Poliça/Dark Star
Reasons to Hate: Huge amounts of reverb. Achingly trendy/Hipster friendly. Arty Double tracked female vocal. Iconic Grateful Dead title. [Dangerous to pilfer Iconic Grateful Dead titles]. Reasons To Love: Wonderful live drumming with a huge open-room sound. Sometimes there’s nothing better than a pummeling four-on-the-floor (hey, even Take That’s Shine has a fabulous drum track, all Rak Studios, circa Mickie Most). Cracking tune. And the arty double-tracked vocal really works, weaving in and out of unison. It reminds me of Al Green singing around and off himself in How Can You Mend A Broken Heart? Add all this to some great twanging bass and slightly out-of-focus horns and it’s a winner. Granted, this could end up wearing thin over more than a few tracks, but Dark Star and Lay Your Cards Out (for another great melody and truly insane drumming) are absolutely terrific.
Seven Is The Magic Number
A review of a new version of Sophocles’ Antigone by Anne Carson (Antigonick) in the New Yorker printed this fine single-verse version of the siege of Thebes: “Seven gates/and in each gate a man/and in each man a death/at the seventh gate.” Seven is a very lyrical number— especially in country blues. There’s Muddy Waters, singing Willie Dixon’s Hoochie Coochie Man: “On the seventh hour/On the seventh day/On the seventh month/The seven doctors say/He was born for good luck/And that you’ll see/I got seven hundred dollars/Don’t you mess with me.” Or Dylan’s Ballad Of Hollis Brown: “There’s seven breezes a-blowin’/All around the cabin door/Seven shots sound out/Like the ocean’s pounding roar/There’s seven people dead/On a south Dakota farm/Somewhere in the distance/There’s seven new people born.”

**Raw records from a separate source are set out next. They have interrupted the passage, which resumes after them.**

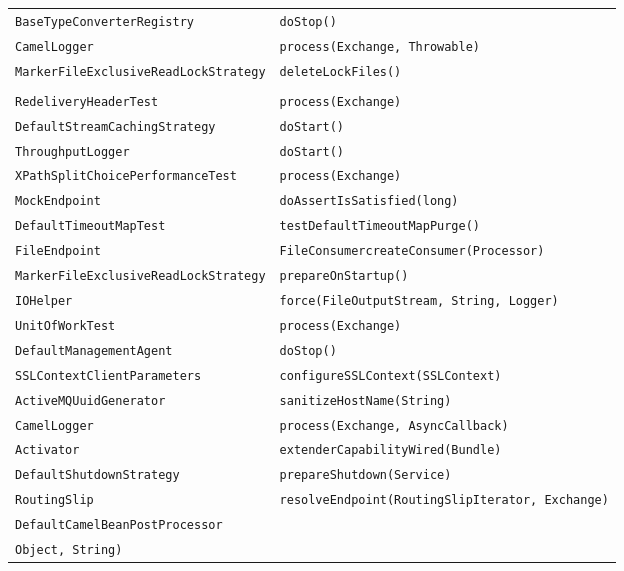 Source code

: \begin{center}
\begin{longtable}{ll}
\lstinline/BaseTypeConverterRegistry/&{\lstinline/doStop()/}\\
\lstinline/CamelLogger/&{\lstinline/process(Exchange, Throwable)/}\\
\lstinline/MarkerFileExclusiveReadLockStrategy/&{\lstinline/deleteLockFiles()/}\\
\raisebox{-13pt}{\shortstack{\lstinline/RedeliveryErrorHandlerNonBlocked/-\\\lstinline/RedeliveryHeaderTest/}}&{\lstinline/process(Exchange)/}\\
\lstinline/DefaultStreamCachingStrategy/&{\lstinline/doStart()/}\\
\lstinline/ThroughputLogger/&{\lstinline/doStart()/}\\
\lstinline/XPathSplitChoicePerformanceTest/&{\lstinline/process(Exchange)/}\\
\lstinline/MockEndpoint/&{\lstinline/doAssertIsSatisfied(long)/}\\
\lstinline/DefaultTimeoutMapTest/&{\lstinline/testDefaultTimeoutMapPurge()/}\\
\lstinline/FileEndpoint/&{\lstinline/FileConsumercreateConsumer(Processor)/}\\
\lstinline/MarkerFileExclusiveReadLockStrategy/&{\lstinline/prepareOnStartup()/}\\
\lstinline/IOHelper/&{\lstinline/force(FileOutputStream, String, Logger)/}\\
\lstinline/UnitOfWorkTest/&{\lstinline/process(Exchange)/}\\
\lstinline/DefaultManagementAgent/&{\lstinline/doStop()/}\\
\lstinline/SSLContextClientParameters/&{\lstinline/configureSSLContext(SSLContext)/}\\
\lstinline/ActiveMQUuidGenerator/&{\lstinline/sanitizeHostName(String)/}\\
\lstinline/CamelLogger/&{\lstinline/process(Exchange, AsyncCallback)/}\\
\lstinline/Activator/&{\lstinline/extenderCapabilityWired(Bundle)/}\\
\lstinline/DefaultShutdownStrategy/&{\lstinline/prepareShutdown(Service)/}\\
\lstinline/RoutingSlip/&{\lstinline/resolveEndpoint(RoutingSlipIterator, Exchange)/}\\
\lstinline/DefaultCamelBeanPostProcessor/&\raisebox{-13pt}{\shortstack{\lstinline/setterBeanInjection(Method, String,/\\\lstinline/Object, String)/}}\\

\end{longtable}
\end{center}
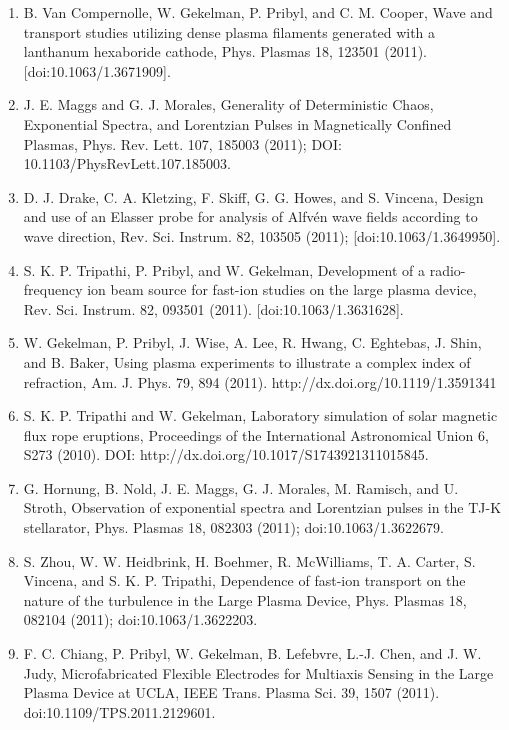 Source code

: \documentclass[11pt]{article}
\begin{document}
\begin{enumerate}
\item   B. Van Compernolle, W. Gekelman, P. Pribyl, and C. M. Cooper, Wave and transport studies utilizing dense plasma filaments generated with a lanthanum hexaboride cathode, Phys. Plasmas 18, 123501 (2011). [doi:10.1063/1.3671909].

\item  J. E. Maggs and G. J. Morales, Generality of Deterministic Chaos, Exponential Spectra, and Lorentzian Pulses in Magnetically Confined Plasmas, Phys. Rev. Lett. 107, 185003 (2011); DOI: 10.1103/PhysRevLett.107.185003.

\item  D. J. Drake, C. A. Kletzing, F. Skiff, G. G. Howes, and S. Vincena, Design and use of an Elasser probe for analysis of Alfv\'{e}n wave fields according to wave direction, Rev. Sci. Instrum. 82, 103505 (2011); [doi:10.1063/1.3649950].

\item   S. K. P. Tripathi, P. Pribyl, and W. Gekelman, Development of a radio-frequency ion beam source for fast-ion studies on the large plasma device, Rev. Sci. Instrum. 82, 093501 (2011). [doi:10.1063/1.3631628].

\item   W. Gekelman, P. Pribyl, J. Wise, A. Lee, R. Hwang, C. Eghtebas, J. Shin, and B. Baker, Using plasma experiments to illustrate a complex index of refraction, Am. J. Phys. 79, 894  (2011). http://dx.doi.org/10.1119/1.3591341

\item   S. K. P. Tripathi and W. Gekelman, Laboratory simulation of solar magnetic flux rope eruptions, Proceedings of the International Astronomical Union 6, S273 (2010).  DOI: http://dx.doi.org/10.1017/S1743921311015845.

\item   G. Hornung, B. Nold, J. E. Maggs, G. J. Morales, M. Ramisch, and U. Stroth, Observation of exponential spectra and Lorentzian pulses in the TJ-K stellarator, Phys. Plasmas 18, 082303 (2011); doi:10.1063/1.3622679.

\item  S. Zhou, W. W. Heidbrink, H. Boehmer, R. McWilliams, T. A. Carter, S. Vincena, and S. K. P. Tripathi, Dependence of fast-ion transport on the nature of the turbulence in the Large Plasma Device, Phys. Plasmas 18, 082104 (2011); doi:10.1063/1.3622203.

\item  F. C. Chiang, P. Pribyl, W. Gekelman, B. Lefebvre, L.-J. Chen, and J. W. Judy,  Microfabricated Flexible Electrodes for Multiaxis Sensing in the Large Plasma Device at UCLA, IEEE Trans. Plasma Sci. 39, 1507 (2011). doi:10.1109/TPS.2011.2129601.


\end{enumerate}
\end{document}
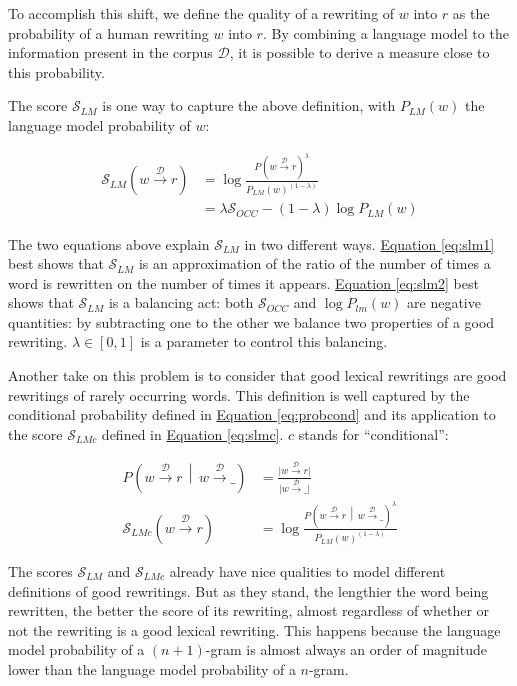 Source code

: \documentclass[a4paper, 11pt, onepage]{scrreprt}
\newcommand\equaref[1]{\hyperref[#1]{Equation \ref*{#1}}}
\newcommand\maps[1]{\xrightarrow{\mathcal{#1}}}
\newcommand\card[1]{\lvert #1 \rvert}
\newcommand\given{\, \middle| \,}
\newcommand\proba[2][]{P_{#1} \left( #2 \right)}
\begin{document}
To accomplish this shift, we define the quality of a rewriting of $w$
into $r$ as the probability of a human rewriting $w$ into $r$. By
combining a language model to the information present in the corpus
$\mathcal{D}$, it is possible to derive a measure close to this
probability.

The score $\mathcal{S}_{LM}$ is one way to capture the above
definition, with $\proba[LM]{w}$ the language model probability of
$w$:

\begin{align}
  \label{eq:slm1}
  \mathcal{S}_{LM}(w \maps{D} r) & = \log \frac{\proba{w \maps{D} r}^\lambda}%
  {\proba[LM]{w}^{(1 - \lambda)}} \\
  \label{eq:slm2}
  & = \lambda \mathcal{S}_{OCC} - (1 - \lambda) \log \proba[LM]{w}
\end{align}

The two equations above explain $\mathcal{S}_{LM}$ in two different
ways. \equaref{eq:slm1} best shows that $\mathcal{S}_{LM}$ is an
approximation of the ratio of the number of times a word is rewritten
on the number of times it appears. \equaref{eq:slm2} best shows that
$\mathcal{S}_{LM}$ is a balancing act: both $\mathcal{S}_{OCC}$ and
$\log \proba[lm]{w}$ are negative quantities: by subtracting one to
the other we balance two properties of a good rewriting. $\lambda \in
\left[0,1\right]$ is a parameter to control this balancing.

Another take on this problem is to consider that good lexical
rewritings are good rewritings of rarely occurring words. This
definition is well captured by the conditional probability defined in
\equaref{eq:probcond} and its application to the score
$\mathcal{S}_{LMc}$ defined in \equaref{eq:slmc}. $c$ stands for
“conditional”:

\begin{align}
  \label{eq:probcond}
  \proba{w \maps{D} r \given w \maps{D} \_} & = \frac%
  {\card{w \maps{D} r}}%
  {\card{w \maps{D} \_}} \\
  \label{eq:slmc}
  \mathcal{S}_{LMc}(w \maps{D} r) & = \log \frac%
  {\proba{w \maps{D} r \given w \maps{D} \_}^\lambda}%
  {\proba[LM]{w}^{(1 - \lambda)}}
\end{align}

The scores $\mathcal{S}_{LM}$ and $\mathcal{S}_{LMc}$ already have
nice qualities to model different definitions of good rewritings. But
as they stand, the lengthier the word being rewritten, the better the
score of its rewriting, almost regardless of whether or not the
rewriting is a good lexical rewriting. This happens because the
language model probability of a $(n+1)$-gram is almost always an order
of magnitude lower than the language model probability of a
$n$-gram.
\end{document}
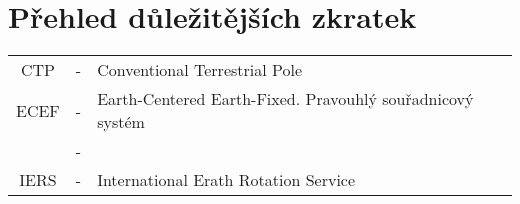 \section*{Přehled důležitějších zkratek}

\begin{table}[ht!]
  \begin{tabular}{c c l}
    CTP  & - & Conventional Terrestrial Pole  \\
    ECEF & - & Earth-Centered Earth-Fixed. Pravouhlý souřadnicový systém \\
  & - & \\   
    IERS & - & International Erath Rotation Service \\
  \end{tabular}
\end{table} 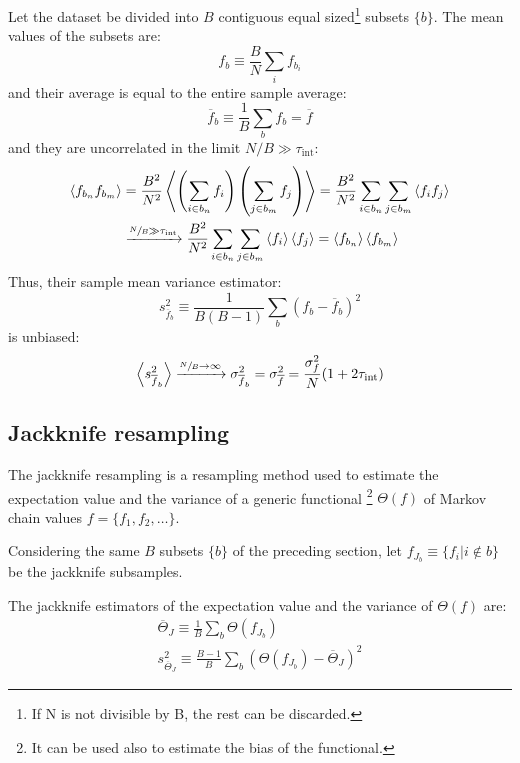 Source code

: Let the dataset be divided into $B$ contiguous equal sized\footnote{If N is not divisible by B, the rest can be discarded.} subsets $\{b\}$.
The mean values of the subsets are:
\[
    f_b \equiv \frac{B}{N}\sum_i f_{b_i}
\]
and their average is equal to the entire sample average:
\[
    \overline f_b \equiv \frac{1}{B} \sum_b f_b = \overline f
\]
and they are uncorrelated in the limit $N/B\gg\tau_\mathrm{int}$:
\[\begin{aligned}
    \left<f_{b_n}f_{b_m}\right> &= \frac{B^2}{N^2}\left<\left(\sum_{i\in b_n} f_i\right)\left(\sum_{j\in b_m}f_j\right)\right> 
                                = \frac{B^2}{N^2}\sum_{i\in b_n} \sum_{j\in b_m} \left<f_i f_j\right> \\
                                &\xrightarrow{\sfrac{N}{B}\gg\tau_\mathrm{int}} \frac{B^2}{N^2}\sum_{i\in b_n} \sum_{j\in b_m} \left<f_i\right> \left<f_j\right> 
                                = \left<f_{b_n}\right>\left<f_{b_m}\right>
\end{aligned}\]
Thus, their sample mean variance estimator:
\[
    s_{\overline f_b}^2 \equiv \frac{1}{B(B-1)}\sum_b \left(f_b - \overline f_b\right)^2
\]
is unbiased:
\[
    \left<s_{\overline f_b}^2\right> \xrightarrow{\sfrac{N}{B}\to\infty} \sigma_{\overline f_b}^2 = \sigma_{\overline f}^2 = \frac{\sigma_f^2}{N}(1+2\tau_\mathrm{int})
\]

\subsection*{Jackknife resampling} 
The jackknife resampling \cite{efron:1992} is a resampling method used to estimate the expectation value and the variance of a generic functional%
\footnote{It can be used also to estimate the bias of the functional.} $\Theta(f)$ of Markov chain values $f=\{f_1,f_2,\ldots\}$.

Considering the same $B$ subsets $\{b\}$ of the preceding section,
let $f_{J_b} \equiv \{f_i | i\notin b\}$ be the jackknife subsamples.

The jackknife estimators of the expectation value and the variance of $\Theta(f)$ are:
\[\begin{gathered}
    \overline \Theta_J \equiv \frac{1}{B} \sum_b \Theta(f_{J_b}) \\
    s_{\overline \Theta_J}^2 \equiv \frac{B-1}{B}\sum_b \left(\Theta(f_{J_b})-\overline\Theta_J\right)^2
\end{gathered}\]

Nora Ephron (and Susan Edmiston) interview Bob Dylan, Albert Grossman’s office, late summer, 1965
But negro rhythm and blues has been around underground for at least twelve years. What brought it out now?
The English did that. They brought it out. They hipped everybody. You read an interview asking who the Beatles’ favourite singer was and they say Chuck Berry. You never used to hear Chuck Berry records on the radio—hard blues. The English did that. England is great and beautiful, though in other ways kinda messy. Though not outside London…”
In what way messy?
There’s a snobbishness. What you see people doing to other people. It’s not only class. It’s not that simple. It’s a kind of Queen kind of thing. Some people are royalty and some are not.” Plus ça change…
Best Thing I Read About The Gracelands Controversy
Following Stuart Jeffries’ Guardian review of the 25th anniversary documentary, where he concluded that Paul Simon should have left the music alone:—“it gave the chance to hear unsullied the South African music that thrilled Simon 25 years ago. How lovely to hear, for instance, accordionist Forere Motloheloa laying down a groove without Paul Simon singing over it. If only it had remained the music Simon loved, rather than the music he, having loved, used.”*
Widlow, on the Guardian’s blog, answered with this: “Paul Simon clearly was a politically naive, contrary, slightly obsessive, perfectionist artist, who may have thought himself above such things as needing permission from the ANC. But what he produced was akin to Jesse Owens at the 1936 Olympics: a body of work that incarnated the exact opposite of the Apartheid philosophy, that sang out “Mixing cultures is good”, that proclaimed “These musicians are virtuosos and their culture is vibrant”, that put Black and White people into the same studio and had them eating and drinking together and using the same toilets and calling each other Brother…”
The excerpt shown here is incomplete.